START RECORDS FOR THE EXERCISE
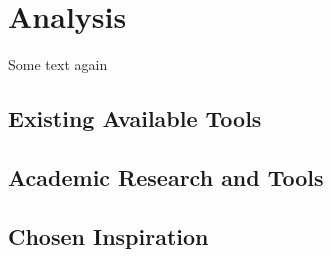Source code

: \chapter{Analysis}
	Some text again

	\section{Existing Available Tools}
	\section{Academic Research and Tools}
	\section{Chosen Inspiration}
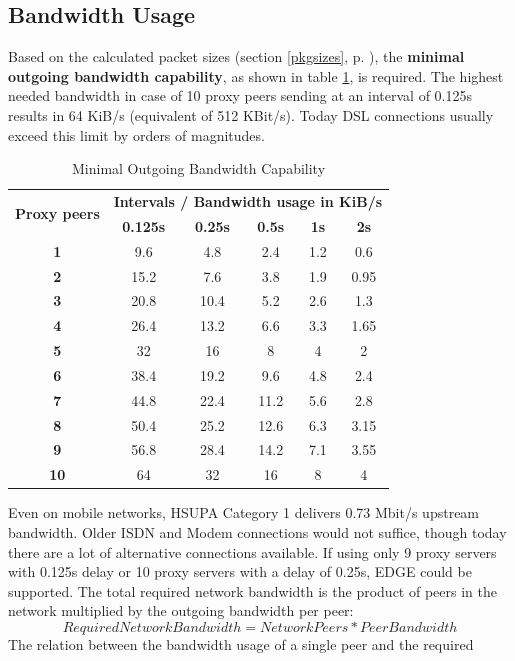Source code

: \subsection{Bandwidth Usage}
\label{bwusagetheory}
Based on the calculated packet sizes (section \ref{pkgsizes}, p. \pageref{pkgsizes}), 
the \textbf{minimal outgoing bandwidth capability}, as shown in table \ref{bandwidth},
is required.
The highest needed bandwidth
in case of 10 proxy peers sending at an interval of 0.125s results in 64 KiB/s
(equivalent of 512 KBit/s).
Today DSL connections usually exceed this limit by orders of magnitudes.
\begin{longtable}{|c|c|c|c|c|c|}
\caption{Minimal Outgoing Bandwidth Capability}
\label{bandwidth}\\
\hline
\multirow{2}{*}{\textbf{Proxy peers}} & \multicolumn{5}{|l|}{\textbf{Intervals / Bandwidth usage in KiB/s}} \\
& \textbf{0.125s} & \textbf{0.25s} & \textbf{0.5s} & \textbf{1s} & \textbf{2s}\\
\hline
\textbf{1} & 9.6 & 4.8 & 2.4 & 1.2 & 0.6\\
\hline
\textbf{2} & 15.2 & 7.6 & 3.8 & 1.9 & 0.95\\
\hline
\textbf{3} & 20.8 & 10.4 & 5.2 & 2.6 & 1.3\\
\hline
\textbf{4} & 26.4 & 13.2 & 6.6 & 3.3 & 1.65\\
\hline
\textbf{5} & 32 & 16 & 8 & 4 & 2\\
\hline
\textbf{6} & 38.4 & 19.2 & 9.6 & 4.8 & 2.4\\
\hline
\textbf{7} & 44.8 & 22.4 & 11.2 & 5.6 & 2.8\\
\hline
\textbf{8} & 50.4 & 25.2 & 12.6 & 6.3 & 3.15\\
\hline
\textbf{9} & 56.8 & 28.4 & 14.2 & 7.1 & 3.55\\
\hline
\textbf{10} & 64 & 32 & 16 & 8 & 4\\
\hline
\end{longtable}
Even on mobile networks, HSUPA Category 1 delivers 0.73 Mbit/s upstream bandwidth.
Older ISDN and Modem connections would not suffice,
though today there are a lot of alternative connections available.\cite{wiki:bitrates}
If using only 9 proxy servers with 0.125s delay or
10 proxy servers with a delay of 0.25s, EDGE could be supported.
The total required network bandwidth is the product of peers in the
network multiplied by the outgoing bandwidth per peer:
$$Required Network Bandwidth = Network Peers * Peer Bandwidth$$
The relation between the bandwidth usage of a single peer and the required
END RECORDS FOR THE EXERCISE
WHAT IS REQUIRED:
Show each line of the material above where "label" occurs.

ANSWER SPACE:
\label{bwusagetheory}
\label{bandwidth}\\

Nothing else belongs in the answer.